On machines that register a physmap flash platform device (e.g. many
arm machines), parse_mtd_partitions() in drivers/mtd/mtdpart.c can
cause the following output in the boot log:

request_module: runaway loop modprobe net-pf-1
modprobe: FATAL: Could not load
/lib/modules/2.6.25-rc4-iop32x/modules.dep: No such file or directory

modprobe: FATAL: Could not load
/lib/modules/2.6.25-rc4-iop32x/modules.dep: No such file or directory

modprobe: FATAL: Could not load
/lib/modules/2.6.25-rc4-iop32x/modules.dep: No such file or directory
...

To illustrate how this can occur, I'll use the example where
CONFIG_KMOD=y, CONFIG_MTD_PARTITIONS=y, CONFIG_MTD_REDBOOT_PARTS=y,
and CONFIG_CMDLINE_PARTS is not set. I'll also refer to the following
code segment which is in drivers/mtd/mtdpart.c:parse_mtd_partitions():

for ( ; ret <= 0 && *types; types++) {
parser = get_partition_parser(*types);
#ifdef CONFIG_KMOD
if (!parser && !request_module("%s", *types))
parser = get_partition_parser(*types);
#endif
if (!parser) {
printk(KERN_NOTICE "%s partition parsing not available\n",
*types);
continue;
}
ret = (*parser->parse_fn)(master, pparts, origin);
if (ret > 0) {
printk(KERN_NOTICE "%d %s partitions found on MTD device %s\n",
ret, parser->name, master->name);
}
put_partition_parser(parser);
}

I should note that I am assuming (because I don't understand how) that
request_module() requires net-pf-1 to succeed. This assumption is
based on my observation of the request_module message
("request_module: runaway loop modprobe net-pf-1"), and that
af_unix_init() (net-pf-1 initialization) is called only after the call
to request_module() in this example.

Based on the configuration and assumptions described above, the
sequence of events that cause the boot log messages above are:

1. the first call to get_partition_parser() in parse_mtd_partitions()
does not find the parser in the the list of registered parsers, i.e.
get_partition_parser() returns a NULL pointer. In this example, the
only registered parser in the list is called Redboot;

2. parse_mtd_partitions() calls request_module() with (in this
example) the parameter "cmdlinepart";

3. request_module() complains (request_module: runaway loop modprobe
net-pf-1, etc.) because af_unix_init() has not been called.
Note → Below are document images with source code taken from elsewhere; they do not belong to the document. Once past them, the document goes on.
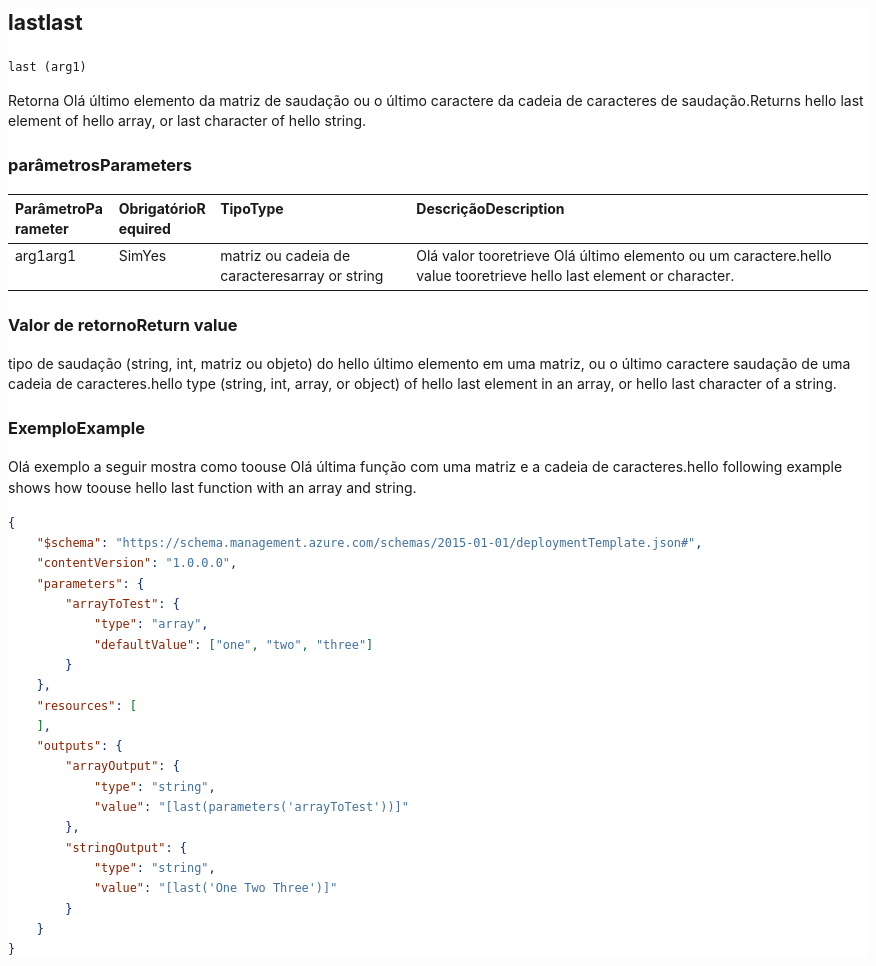 <a id="last" />

## <a name="last"></a><span data-ttu-id="d38a4-413">last</span><span class="sxs-lookup"><span data-stu-id="d38a4-413">last</span></span>
`last (arg1)`

<span data-ttu-id="d38a4-414">Retorna Olá último elemento da matriz de saudação ou o último caractere da cadeia de caracteres de saudação.</span><span class="sxs-lookup"><span data-stu-id="d38a4-414">Returns hello last element of hello array, or last character of hello string.</span></span>

### <a name="parameters"></a><span data-ttu-id="d38a4-415">parâmetros</span><span class="sxs-lookup"><span data-stu-id="d38a4-415">Parameters</span></span>

| <span data-ttu-id="d38a4-416">Parâmetro</span><span class="sxs-lookup"><span data-stu-id="d38a4-416">Parameter</span></span> | <span data-ttu-id="d38a4-417">Obrigatório</span><span class="sxs-lookup"><span data-stu-id="d38a4-417">Required</span></span> | <span data-ttu-id="d38a4-418">Tipo</span><span class="sxs-lookup"><span data-stu-id="d38a4-418">Type</span></span> | <span data-ttu-id="d38a4-419">Descrição</span><span class="sxs-lookup"><span data-stu-id="d38a4-419">Description</span></span> |
|:--- |:--- |:--- |:--- |
| <span data-ttu-id="d38a4-420">arg1</span><span class="sxs-lookup"><span data-stu-id="d38a4-420">arg1</span></span> |<span data-ttu-id="d38a4-421">Sim</span><span class="sxs-lookup"><span data-stu-id="d38a4-421">Yes</span></span> |<span data-ttu-id="d38a4-422">matriz ou cadeia de caracteres</span><span class="sxs-lookup"><span data-stu-id="d38a4-422">array or string</span></span> |<span data-ttu-id="d38a4-423">Olá valor tooretrieve Olá último elemento ou um caractere.</span><span class="sxs-lookup"><span data-stu-id="d38a4-423">hello value tooretrieve hello last element or character.</span></span> |

### <a name="return-value"></a><span data-ttu-id="d38a4-424">Valor de retorno</span><span class="sxs-lookup"><span data-stu-id="d38a4-424">Return value</span></span>

<span data-ttu-id="d38a4-425">tipo de saudação (string, int, matriz ou objeto) do hello último elemento em uma matriz, ou o último caractere saudação de uma cadeia de caracteres.</span><span class="sxs-lookup"><span data-stu-id="d38a4-425">hello type (string, int, array, or object) of hello last element in an array, or hello last character of a string.</span></span>

### <a name="example"></a><span data-ttu-id="d38a4-426">Exemplo</span><span class="sxs-lookup"><span data-stu-id="d38a4-426">Example</span></span>

<span data-ttu-id="d38a4-427">Olá exemplo a seguir mostra como toouse Olá última função com uma matriz e a cadeia de caracteres.</span><span class="sxs-lookup"><span data-stu-id="d38a4-427">hello following example shows how toouse hello last function with an array and string.</span></span>

```json
{
    "$schema": "https://schema.management.azure.com/schemas/2015-01-01/deploymentTemplate.json#",
    "contentVersion": "1.0.0.0",
    "parameters": {
        "arrayToTest": {
            "type": "array",
            "defaultValue": ["one", "two", "three"]
        }
    },
    "resources": [
    ],
    "outputs": {
        "arrayOutput": {
            "type": "string",
            "value": "[last(parameters('arrayToTest'))]"
        },
        "stringOutput": {
            "type": "string",
            "value": "[last('One Two Three')]"
        }
    }
}
```
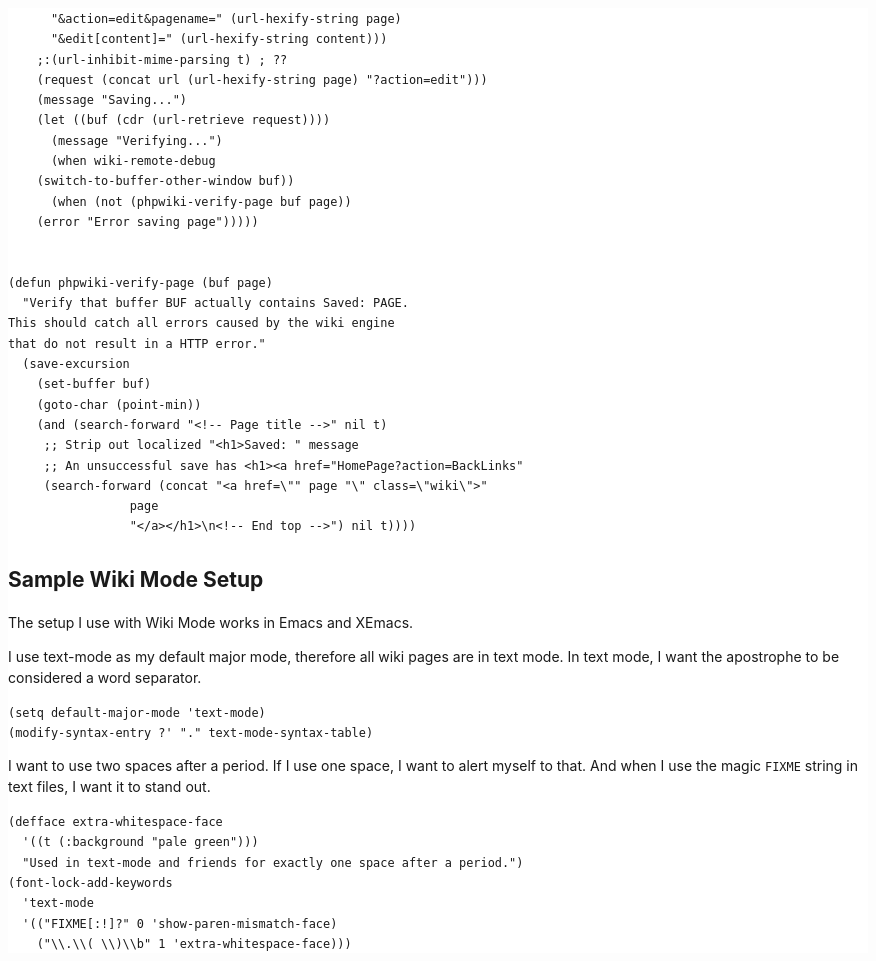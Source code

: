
 ```elisp
	  "&action=edit&pagename=" (url-hexify-string page)
	  "&edit[content]=" (url-hexify-string content)))
	;:(url-inhibit-mime-parsing t) ; ??
	(request (concat url (url-hexify-string page) "?action=edit")))
	(message "Saving...")
	(let ((buf (cdr (url-retrieve request))))
	  (message "Verifying...")
	  (when wiki-remote-debug
	(switch-to-buffer-other-window buf))
	  (when (not (phpwiki-verify-page buf page))
	(error "Error saving page")))))


(defun phpwiki-verify-page (buf page)
  "Verify that buffer BUF actually contains Saved: PAGE.
This should catch all errors caused by the wiki engine
that do not result in a HTTP error."
  (save-excursion
	(set-buffer buf)
	(goto-char (point-min))
	(and (search-forward "<!-- Page title -->" nil t)
	 ;; Strip out localized "<h1>Saved: " message
	 ;; An unsuccessful save has <h1><a href="HomePage?action=BackLinks"
	 (search-forward (concat "<a href=\"" page "\" class=\"wiki\">" 
				 page 
				 "</a></h1>\n<!-- End top -->") nil t))))
```

## Sample Wiki Mode Setup

The setup I use with Wiki Mode works in Emacs and XEmacs.

I use text-mode as my default major mode, therefore all wiki pages are
in text mode. In text mode, I want the apostrophe to be considered a
word separator.

```elisp
(setq default-major-mode 'text-mode)
(modify-syntax-entry ?' "." text-mode-syntax-table)
```

I want to use two spaces after a period. If I use one space, I want to
alert myself to that. And when I use the magic `FIXME` string in text
files, I want it to stand out.

```elisp
(defface extra-whitespace-face
  '((t (:background "pale green")))
  "Used in text-mode and friends for exactly one space after a period.")
(font-lock-add-keywords
  'text-mode
  '(("FIXME[:!]?" 0 'show-paren-mismatch-face)
    ("\\.\\( \\)\\b" 1 'extra-whitespace-face)))
```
The boot
log shows that af_unix_init() is called only after
parse_mtd_partitions() finishes.

register_mtd_parser: RedBoot
physmap platform flash device: 00080000 at f0000000
Found: ST M29W400DB
physmap-flash.0: Found 1 x16 devices at 0x0 in 16-bit bank
number of JEDEC chips: 1
cfi_cmdset_0002: Disabling erase-suspend-program due to code brokenness.
parse_mtd_partitions:
get_partition_parser: name=cmdlinepart
get_partition_parser: p->name=RedBoot
get_partition_parser: p->owner=00000000
get_partition_parser: ret=00000000
parse_mtd_partitions: cmdlinepart
request_module: runaway loop modprobe net-pf-1
modprobe: FATAL: Could not load
/lib/modules/2.6.25-rc4-iop32x/modules.dep: No such file or directory

modprobe: FATAL: Could not load
/lib/modules/2.6.25-rc4-iop32x/modules.dep: No such file or directory

modprobe: FATAL: Could not load
/lib/modules/2.6.25-rc4-iop32x/modules.dep: No such file or directory

<--- 47 repeated modprobe messages deleted --->
parse_mtd_partitions: request_module called
cmdlinepart partition parsing not available
get_partition_parser: name=RedBoot
get_partition_parser: p->name=RedBoot
get_partition_parser: p->owner=00000000
get_partition_parser: ret->name=RedBoot
get_partition_parser: ret=c02b0f8c
parse_mtd_partitions: RedBoot
parse_mtd_partitions: request_module called
Searching for RedBoot partition table in physmap-flash.0 at offset 0x70000
No RedBoot partition table detected in physmap-flash.0
parse_mtd_partitions: end of function
mice: PS/2 mouse device common for all mice
i2c /dev entries driver
rtc-rs5c372 0-0032: rs5c372a found, 24hr, driver version 0.5
rtc-rs5c372 0-0032: rtc core: registered rtc-rs5c372 as rtc0
iop-adma iop-adma.0: Intel(R) IOP: ( cpy intr )
iop-adma iop-adma.1: Intel(R) IOP: ( cpy intr )
NET: Registered protocol family 26
TCP bic registered
af_unix_init:
NET: Registered protocol family 1
NET: Registered protocol family 17
XScale DSP coprocessor detected.
registered taskstats version 1
rtc-rs5c372 0-0032: setting system clock to 2008-03-11 03:16:46 UTC (1205205406)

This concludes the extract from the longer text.